**ASSIGNMENT:**
Out of the listing below, copy every line that carries the string "capacitor".
━━━━━ MATERIAL TO PROCESS
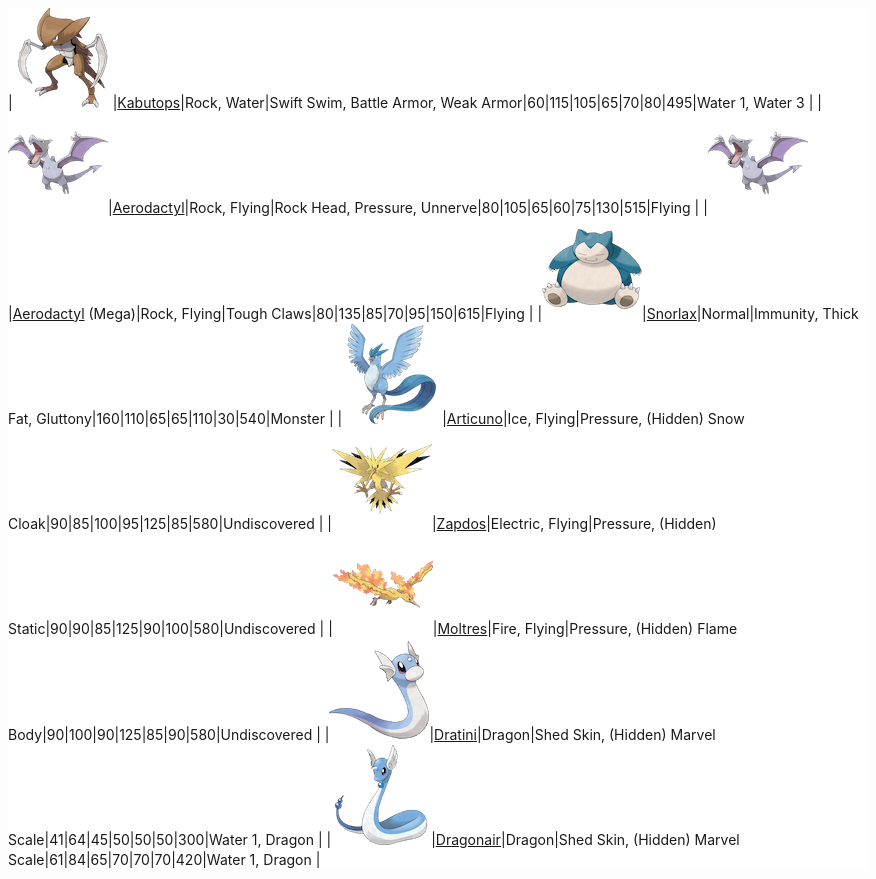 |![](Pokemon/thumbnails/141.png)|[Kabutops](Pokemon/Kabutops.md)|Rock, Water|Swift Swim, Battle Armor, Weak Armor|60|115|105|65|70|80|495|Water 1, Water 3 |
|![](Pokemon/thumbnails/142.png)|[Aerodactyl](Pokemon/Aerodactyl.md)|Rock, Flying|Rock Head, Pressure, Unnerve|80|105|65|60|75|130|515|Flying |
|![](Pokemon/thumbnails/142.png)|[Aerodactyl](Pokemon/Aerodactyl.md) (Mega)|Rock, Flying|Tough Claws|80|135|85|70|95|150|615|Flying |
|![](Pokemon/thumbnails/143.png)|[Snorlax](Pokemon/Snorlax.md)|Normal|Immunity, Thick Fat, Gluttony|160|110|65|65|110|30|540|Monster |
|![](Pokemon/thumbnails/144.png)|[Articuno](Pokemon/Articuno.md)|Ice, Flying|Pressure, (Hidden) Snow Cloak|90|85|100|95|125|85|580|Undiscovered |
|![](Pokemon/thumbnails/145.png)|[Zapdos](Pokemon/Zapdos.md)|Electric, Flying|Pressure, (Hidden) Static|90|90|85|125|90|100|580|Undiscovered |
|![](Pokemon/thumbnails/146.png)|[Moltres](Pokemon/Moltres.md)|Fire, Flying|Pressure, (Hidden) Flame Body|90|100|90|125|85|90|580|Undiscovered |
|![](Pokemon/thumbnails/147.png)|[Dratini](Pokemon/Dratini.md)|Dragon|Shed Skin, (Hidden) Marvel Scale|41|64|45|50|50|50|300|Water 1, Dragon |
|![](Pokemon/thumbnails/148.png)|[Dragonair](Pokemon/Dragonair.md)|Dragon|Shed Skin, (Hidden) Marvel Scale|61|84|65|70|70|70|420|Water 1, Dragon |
━━━━━━━━━━
━━━━━ MATERIAL TO PROCESS
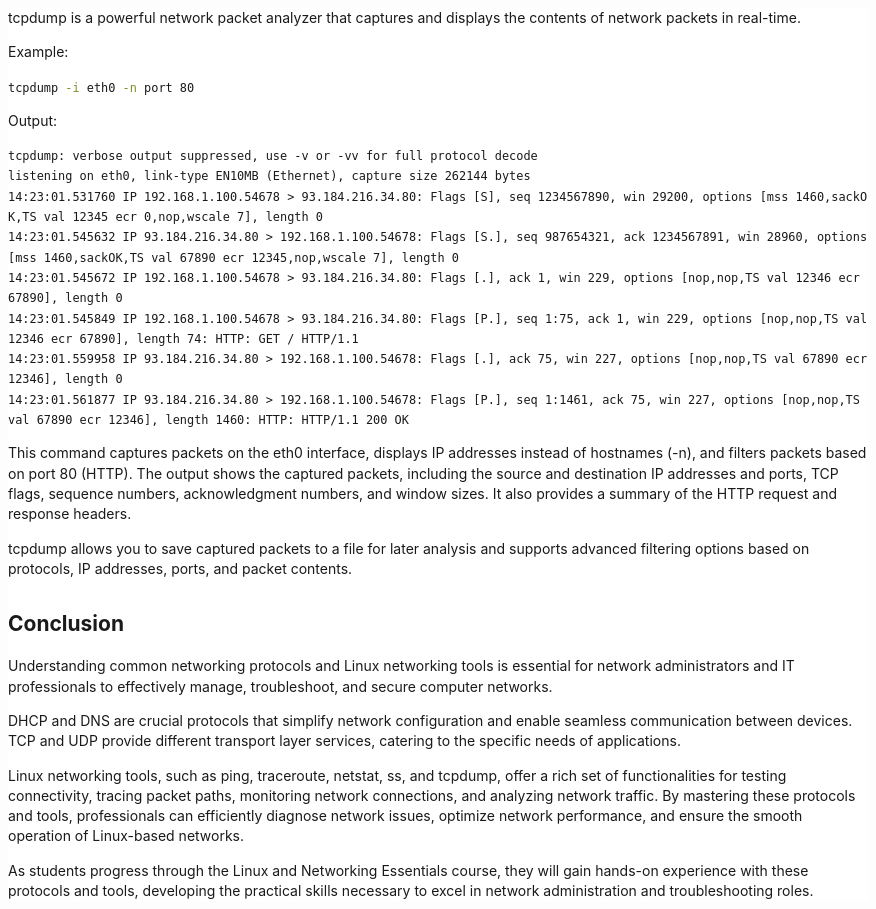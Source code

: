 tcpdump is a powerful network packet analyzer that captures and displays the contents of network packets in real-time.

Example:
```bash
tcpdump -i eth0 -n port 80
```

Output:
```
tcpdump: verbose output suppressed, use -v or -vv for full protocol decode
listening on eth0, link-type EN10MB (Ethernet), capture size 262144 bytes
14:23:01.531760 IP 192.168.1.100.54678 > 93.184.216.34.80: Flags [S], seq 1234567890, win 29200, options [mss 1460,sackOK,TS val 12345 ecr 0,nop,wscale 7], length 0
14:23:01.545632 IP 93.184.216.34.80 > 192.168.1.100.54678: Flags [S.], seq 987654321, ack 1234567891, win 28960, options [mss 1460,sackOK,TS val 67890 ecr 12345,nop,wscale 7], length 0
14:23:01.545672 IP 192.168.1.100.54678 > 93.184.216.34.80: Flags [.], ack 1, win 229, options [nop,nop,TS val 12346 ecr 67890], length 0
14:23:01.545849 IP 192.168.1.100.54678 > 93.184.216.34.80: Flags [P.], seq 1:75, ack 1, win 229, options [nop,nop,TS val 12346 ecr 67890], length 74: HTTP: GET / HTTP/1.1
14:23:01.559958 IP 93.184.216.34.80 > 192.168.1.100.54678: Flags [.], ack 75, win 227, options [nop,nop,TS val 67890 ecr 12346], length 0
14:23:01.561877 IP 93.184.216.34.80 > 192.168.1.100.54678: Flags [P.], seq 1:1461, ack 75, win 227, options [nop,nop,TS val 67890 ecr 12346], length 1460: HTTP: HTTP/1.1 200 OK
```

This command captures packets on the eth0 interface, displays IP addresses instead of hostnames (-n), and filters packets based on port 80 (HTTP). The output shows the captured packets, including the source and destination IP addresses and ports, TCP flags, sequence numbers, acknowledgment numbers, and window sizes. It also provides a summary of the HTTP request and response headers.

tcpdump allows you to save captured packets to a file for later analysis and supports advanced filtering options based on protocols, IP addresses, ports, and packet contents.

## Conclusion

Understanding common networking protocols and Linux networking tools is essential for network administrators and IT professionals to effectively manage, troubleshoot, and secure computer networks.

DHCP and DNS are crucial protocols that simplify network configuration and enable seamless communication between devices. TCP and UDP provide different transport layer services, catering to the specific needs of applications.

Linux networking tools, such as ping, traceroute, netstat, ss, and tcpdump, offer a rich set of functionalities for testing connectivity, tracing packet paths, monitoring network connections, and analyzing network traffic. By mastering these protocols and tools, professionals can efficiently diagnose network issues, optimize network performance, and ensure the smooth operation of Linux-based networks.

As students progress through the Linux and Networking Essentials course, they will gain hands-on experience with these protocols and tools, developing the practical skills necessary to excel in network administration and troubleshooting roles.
━━━━━━━━━━
━━━━━ MATERIAL TO PROCESS
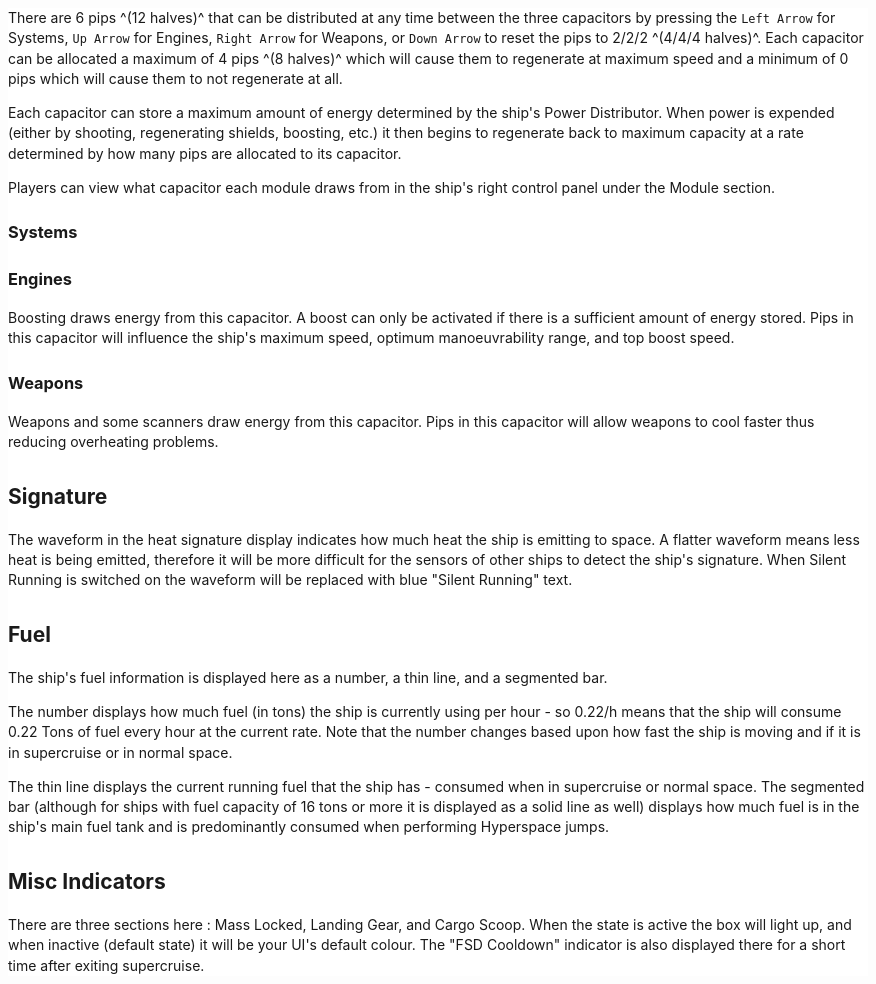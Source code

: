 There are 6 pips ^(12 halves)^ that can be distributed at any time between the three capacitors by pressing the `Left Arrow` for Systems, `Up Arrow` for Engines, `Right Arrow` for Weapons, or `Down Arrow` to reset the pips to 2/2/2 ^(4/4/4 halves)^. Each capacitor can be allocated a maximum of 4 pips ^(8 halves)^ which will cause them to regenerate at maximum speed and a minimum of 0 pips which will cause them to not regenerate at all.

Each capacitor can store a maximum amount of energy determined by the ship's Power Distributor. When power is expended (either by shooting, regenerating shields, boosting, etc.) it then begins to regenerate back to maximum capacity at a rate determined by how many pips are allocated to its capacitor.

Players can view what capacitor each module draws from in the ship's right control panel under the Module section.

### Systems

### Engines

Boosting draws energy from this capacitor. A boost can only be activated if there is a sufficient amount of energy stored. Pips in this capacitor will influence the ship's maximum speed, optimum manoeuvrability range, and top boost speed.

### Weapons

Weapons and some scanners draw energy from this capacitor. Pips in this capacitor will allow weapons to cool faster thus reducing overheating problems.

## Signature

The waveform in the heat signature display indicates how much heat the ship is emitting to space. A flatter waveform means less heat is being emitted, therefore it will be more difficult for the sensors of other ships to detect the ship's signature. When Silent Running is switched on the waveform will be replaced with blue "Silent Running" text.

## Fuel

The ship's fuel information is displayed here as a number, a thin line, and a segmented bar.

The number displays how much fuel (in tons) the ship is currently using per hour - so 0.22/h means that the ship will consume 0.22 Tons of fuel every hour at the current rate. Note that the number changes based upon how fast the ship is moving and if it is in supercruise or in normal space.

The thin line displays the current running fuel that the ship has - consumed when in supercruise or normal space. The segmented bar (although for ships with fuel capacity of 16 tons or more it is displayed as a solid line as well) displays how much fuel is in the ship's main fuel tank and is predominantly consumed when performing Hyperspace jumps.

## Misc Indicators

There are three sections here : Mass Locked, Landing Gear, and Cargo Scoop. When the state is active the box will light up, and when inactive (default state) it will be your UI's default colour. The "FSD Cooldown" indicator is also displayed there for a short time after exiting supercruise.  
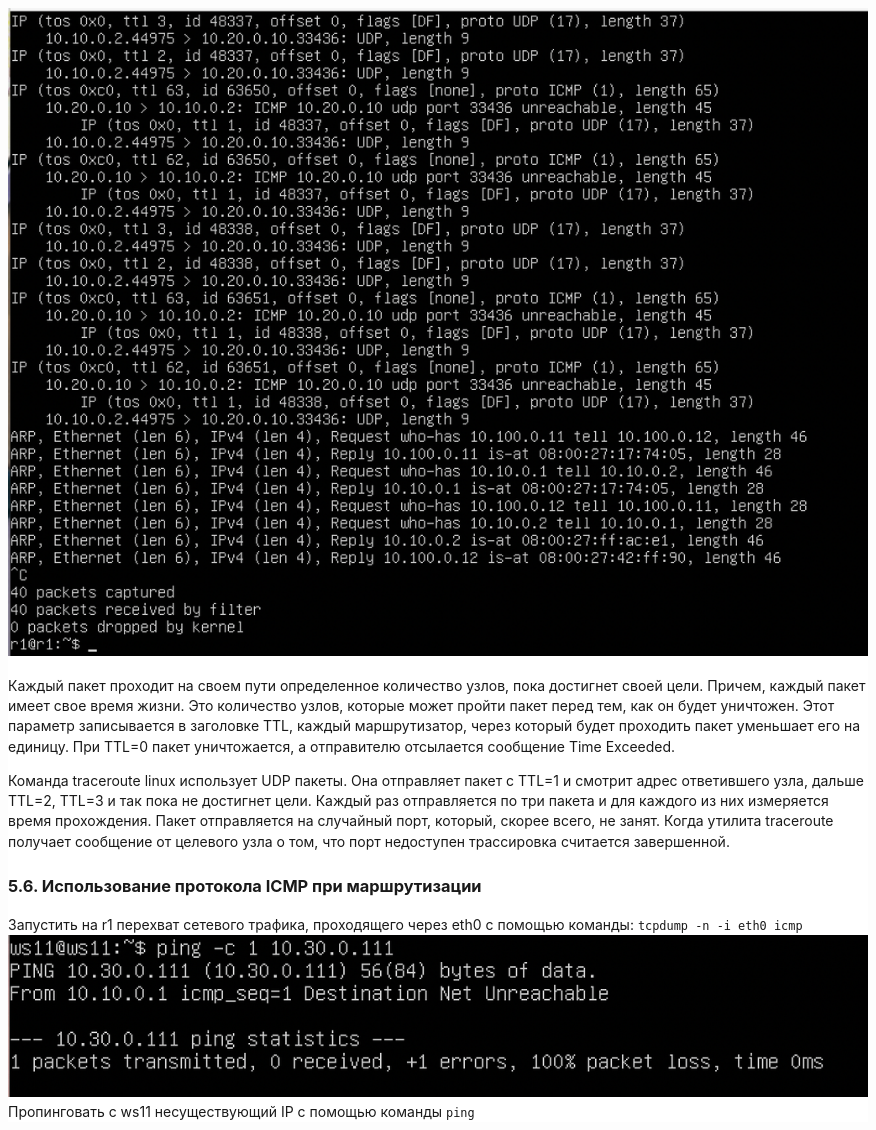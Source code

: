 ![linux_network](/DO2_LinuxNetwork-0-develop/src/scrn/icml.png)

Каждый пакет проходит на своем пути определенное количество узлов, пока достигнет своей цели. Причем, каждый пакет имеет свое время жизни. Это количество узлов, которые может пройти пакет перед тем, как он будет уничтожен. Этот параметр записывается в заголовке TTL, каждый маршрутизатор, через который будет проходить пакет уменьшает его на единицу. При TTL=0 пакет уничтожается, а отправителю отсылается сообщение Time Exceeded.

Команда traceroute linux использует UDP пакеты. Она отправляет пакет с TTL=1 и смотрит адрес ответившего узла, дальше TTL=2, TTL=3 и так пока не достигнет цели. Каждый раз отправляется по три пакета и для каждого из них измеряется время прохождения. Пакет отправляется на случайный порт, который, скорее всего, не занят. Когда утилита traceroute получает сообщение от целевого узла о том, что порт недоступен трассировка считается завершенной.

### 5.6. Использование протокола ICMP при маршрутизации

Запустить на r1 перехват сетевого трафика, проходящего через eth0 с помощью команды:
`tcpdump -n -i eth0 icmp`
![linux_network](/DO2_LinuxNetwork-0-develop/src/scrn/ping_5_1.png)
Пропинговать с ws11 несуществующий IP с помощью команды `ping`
━━━━━━━━━━
**EXERCISE RESULT:**
: There are 6 pips ^(12 halves)^ that can be distributed at any time between the three capacitors by pressing the `Left Arrow` for Systems, `Up Arrow` for Engines, `Right Arrow` for Weapons, or `Down Arrow` to reset the pips to 2/2/2 ^(4/4/4 halves)^. Each capacitor can be allocated a maximum of 4 pips ^(8 halves)^ which will cause them to regenerate at maximum speed and a minimum of 0 pips which will cause them to not regenerate at all.
Each capacitor can store a maximum amount of energy determined by the ship's Power Distributor. When power is expended (either by shooting, regenerating shields, boosting, etc.) it then begins to regenerate back to maximum capacity at a rate determined by how many pips are allocated to its capacitor.
Players can view what capacitor each module draws from in the ship's right control panel under the Module section.
Boosting draws energy from this capacitor. A boost can only be activated if there is a sufficient amount of energy stored. Pips in this capacitor will influence the ship's maximum speed, optimum manoeuvrability range, and top boost speed.
Weapons and some scanners draw energy from this capacitor. Pips in this capacitor will allow weapons to cool faster thus reducing overheating problems.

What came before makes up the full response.